One of the difficulties facing married Africans in the west is the (sometimes) insidious effect of modernization on the family unit. The expectations are different and taxing; and whether we are cognizant of it or not there is always a clash of culture — more so if one or both couples were adult before migrating to the West. Things we take for granted in Africa may not be applicable or be of any utility in the western world. It is easy, really easy to get lost and confused and depressed in a very individualistic society as the American society — a society that lacks most of the safety-net of the traditional African society.
Something else: most men are in a state of denial when it comes to relationships: they want their women to be “African women,” but sadly, most will not openly admit it for fear of being branded “African.” The fact is these men want their women in the mold of their mothers and grandmother — to cook and clean and raise babies and defer to them. Out in the open they deceive themselves by advocating for or openly professing “equality of maritality.” But once married, the African-seed comes to the fore.

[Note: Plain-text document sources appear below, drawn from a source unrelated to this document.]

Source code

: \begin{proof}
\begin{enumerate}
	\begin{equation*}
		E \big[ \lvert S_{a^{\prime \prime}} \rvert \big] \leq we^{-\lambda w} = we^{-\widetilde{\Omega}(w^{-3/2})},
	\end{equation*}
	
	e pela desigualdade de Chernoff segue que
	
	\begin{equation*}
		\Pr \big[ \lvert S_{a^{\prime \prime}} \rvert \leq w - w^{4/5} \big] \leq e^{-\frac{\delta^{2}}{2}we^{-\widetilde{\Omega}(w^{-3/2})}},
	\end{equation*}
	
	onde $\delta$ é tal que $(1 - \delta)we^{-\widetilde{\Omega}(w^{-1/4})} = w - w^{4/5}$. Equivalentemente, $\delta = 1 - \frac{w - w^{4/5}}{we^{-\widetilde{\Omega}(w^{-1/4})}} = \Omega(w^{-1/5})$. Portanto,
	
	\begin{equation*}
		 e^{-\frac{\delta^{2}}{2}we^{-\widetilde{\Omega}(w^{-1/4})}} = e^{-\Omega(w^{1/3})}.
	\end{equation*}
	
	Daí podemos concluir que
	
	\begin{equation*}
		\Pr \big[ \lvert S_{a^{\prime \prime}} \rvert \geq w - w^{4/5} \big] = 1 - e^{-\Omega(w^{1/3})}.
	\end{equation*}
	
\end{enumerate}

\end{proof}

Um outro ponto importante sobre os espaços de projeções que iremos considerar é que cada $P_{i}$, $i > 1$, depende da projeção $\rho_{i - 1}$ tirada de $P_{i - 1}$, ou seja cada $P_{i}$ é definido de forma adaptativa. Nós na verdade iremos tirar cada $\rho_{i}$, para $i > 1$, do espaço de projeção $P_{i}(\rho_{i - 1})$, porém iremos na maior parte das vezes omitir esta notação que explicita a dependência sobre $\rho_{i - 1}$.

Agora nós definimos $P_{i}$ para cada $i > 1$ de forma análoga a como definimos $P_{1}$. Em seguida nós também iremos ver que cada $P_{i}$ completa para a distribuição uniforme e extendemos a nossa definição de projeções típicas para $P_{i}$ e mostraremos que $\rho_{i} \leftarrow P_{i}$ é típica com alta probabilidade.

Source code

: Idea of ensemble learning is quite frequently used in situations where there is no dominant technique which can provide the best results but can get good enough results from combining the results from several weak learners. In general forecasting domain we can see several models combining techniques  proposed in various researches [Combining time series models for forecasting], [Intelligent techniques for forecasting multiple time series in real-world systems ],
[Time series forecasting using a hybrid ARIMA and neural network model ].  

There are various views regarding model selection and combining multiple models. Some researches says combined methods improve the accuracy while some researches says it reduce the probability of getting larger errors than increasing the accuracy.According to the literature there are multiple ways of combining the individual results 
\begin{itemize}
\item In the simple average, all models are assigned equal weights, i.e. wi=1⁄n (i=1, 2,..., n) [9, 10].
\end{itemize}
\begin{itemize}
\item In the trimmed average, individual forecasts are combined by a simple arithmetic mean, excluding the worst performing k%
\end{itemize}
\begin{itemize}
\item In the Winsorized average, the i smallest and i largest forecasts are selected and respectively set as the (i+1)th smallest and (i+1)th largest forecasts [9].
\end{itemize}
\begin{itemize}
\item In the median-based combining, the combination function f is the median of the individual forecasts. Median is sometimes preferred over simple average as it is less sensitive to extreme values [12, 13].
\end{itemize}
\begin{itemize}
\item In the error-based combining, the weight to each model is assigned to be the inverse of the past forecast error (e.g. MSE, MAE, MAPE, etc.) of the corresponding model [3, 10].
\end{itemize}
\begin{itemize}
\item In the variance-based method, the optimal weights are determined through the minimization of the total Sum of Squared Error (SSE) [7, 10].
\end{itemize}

And the women, in my generalized opinion, are too quick to resort to “westernism” in their dealings with their men (calling for equal this and equal and equal everything in their marriage). Some marriages are not even marriages in the true sense of the word; they are more like room-mate deals. If you’ve ever had a room-mate, you’ll know that most are doomed for failure from the word go.
And then there are women who have pent-up anger. After all these years, they have yet to forgive their fathers and grandfathers for subjugating and domesticating the women in their household. Woe befalls the man who dreams of “Africanizing” westernized-African women. Such women are cultural time bombs waiting to unleash their fury at the slightest mistake of their men.
The next time you are at it, ask your friends how many of them are genuinely happy to be married? Given the chance, how many would marry the man or woman they are currently married to? May be the time has come when we should try out short-term marriage: you sign contract for 2-4 years and then renew or discard it depending on how both partners feel, and what the cost and benefit of such a union is. Short-term or contract-to-contract marriage may solve some of the problems currently associated with traditional marriage in the western world.